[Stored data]
------------------------------------
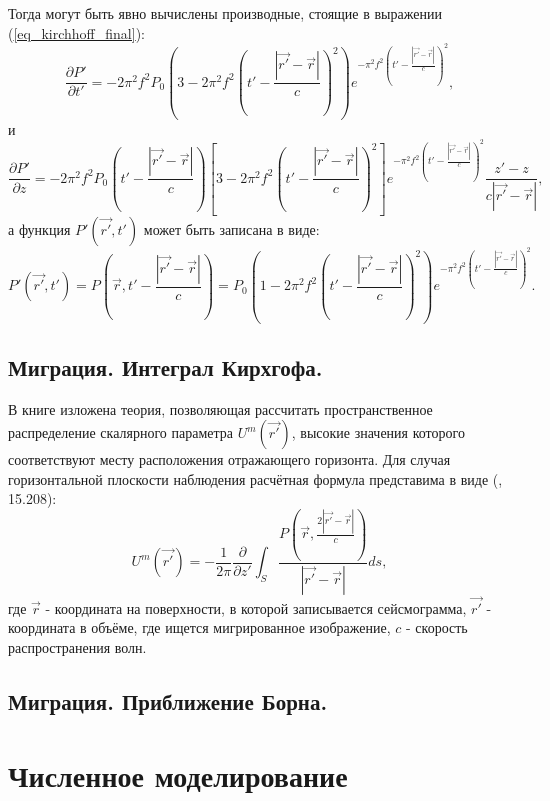 \documentclass{article}
\begin{document}
Тогда могут быть явно вычислены производные, стоящие в выражении (\ref{eq_kirchhoff_final}):
\begin{equation}
\label{eq_dp'_dt'}
\frac{\partial P'}{\partial t'} = -2\pi^2f^2P_0(3-2 \pi^2f^2(t' - \frac{|\vec{r'} - \vec{r}|}{c})^2)e^{-\pi^2f^2(t' - \frac{|\vec{r'} - \vec{r}|}{c})^2},
\end{equation}
и
\begin{equation}
\label{eq_dp'_dz}
\frac{\partial P'}{\partial z} = -2\pi^2f^2P_0(t' - \frac{|\vec{r'} - \vec{r}|}{c})[3-2 \pi^2f^2(t' - \frac{|\vec{r'} - \vec{r}|}{c})^2]e^{-\pi^2f^2(t' - \frac{|\vec{r'} - \vec{r}|}{c})^2}
\frac{z'-z}{c|\vec{r'}-\vec{r}|},
\end{equation}
а функция $P'(\vec{r'}, t')$ может быть записана в виде:
\begin{equation}
\label{eq_surface_pressure}
P'(\vec{r'}, t') = P(\vec{r}, t' - \frac{|\vec{r'} - \vec{r}|}{c}) = P_0(1-2 \pi^2f^2(t' - \frac{|\vec{r'} - \vec{r}|}{c})^2)e^{-\pi^2f^2(t'-\frac{|\vec{r'} - \vec{r}|}{c})^2}.
\end{equation}

\subsection{Миграция. Интеграл Кирхгофа.}

В книге \cite{Zhdanov_2007} изложена теория, позволяющая рассчитать пространственное распределение скалярного параметра $U^m(\vec{r'})$, высокие значения которого соответствуют
месту расположения отражающего горизонта.
Для случая горизонтальной плоскости наблюдения расчётная формула представима в виде (\cite{Zhdanov_2007}, 15.208):
\begin{equation}
\label{rayleigh_migration}
U^m(\vec{r'}) = -\frac{1}{2\pi}\frac{\partial}{\partial z'}
	\int_S \frac{P(\vec{r},\frac{2|\vec{r'}-\vec{r}|}{c})}{|\vec{r'}-\vec{r}|}ds,
\end{equation}
где $\vec{r}$ - координата на поверхности, в которой записывается сейсмограмма, $\vec{r'}$ - координата в объёме, где ищется мигрированное изображение, $c$ - скорость распространения волн.

\subsection{Миграция. Приближение Борна.}


\section{Численное моделирование}
\end{document}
------------------------------------
# [WHAT TO PRODUCE]
If a line of the entries contains "виде", it counts; give the total of such lines and nothing more.

# [EXPECTED ANSWER]
2